After reading this year's National Care Awareness Survey report, I was saddened but not surprised to discover the extent of the recruitment and retention of staff challenges facing the sector.
With almost 300,000 people waiting for urgent social care assessments, care, or reviews in England alone, the discovery that only 61% of care professionals plan to continue in the sector in the next year leaves even greater uncertainty as to how these needs will be met. With such a short supply of staff, using existing carers’ time and effort in the most efficient way is absolutely key to the sector’s survival.
This is where technology can help. While a human touch will always be essential and carers can’t be replaced with machines, supporting the human touch with intelligence that can support making better care decision could be vital.
According to a poll by the Association of Directors of Adult Social Services, one in 10 people needing care in their own homes are being offered residential care due to care worker shortages.
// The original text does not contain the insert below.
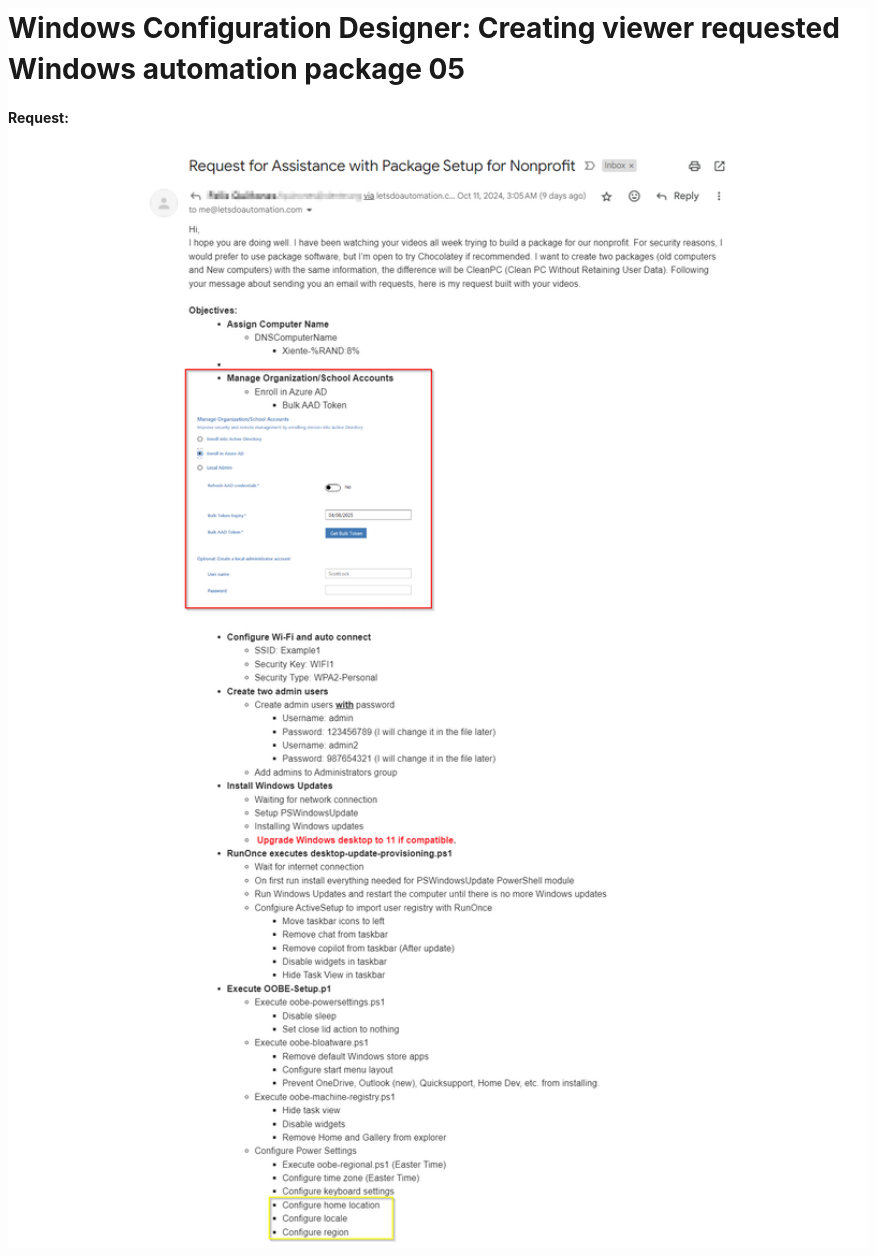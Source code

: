 # Windows Configuration Designer: Creating viewer requested Windows automation package 05

<b>Request:</b>

<img src="img/request.png" width=100% height=100%>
Often, families starting their care journey struggle to find what’s right for them and their loved ones and . this is where connected care can help: offering that first step towards care, and helping older people remain in their homes for longer.
Remote monitoring through connected care not only provides reassurance to families, but also helps carers judge the level of care that is needed. The data collected creates a picture of the older person’s daily routine and any meaningful changes to this that could indicate a where issues may arise and support is needed.
The intelligence can also show clear trends, which can help carers understand what happens in the home when they’re not around, and allow them to alter their care plans to action the most concerning issues first. This is hugely beneficial for everyone – increasing the speed at which issues are spotted, understood and then addressed.
Time management was identified as a key area where carers felt they struggled – and technology helps make this easier, in turn alleviating this aspect of carers’ stress and potentially aiding greater staff retention. The time freed up by using connected care can instead be spent on optimising resources for those most in need, and spending quality time with each older person.
Overall, connected care offers a relatively low-cost way to give care providers the information they need to build individualised care plans to address each clients’ needs. In tandem with this, they can prioritise care services and use their time more effectively to help those in the greatest need.
With the staffing situation in the social care sector unlikely to change in the near future , we must reassess how to best deliver effective care services. Technology may not be able to replace humans, but it can assist them.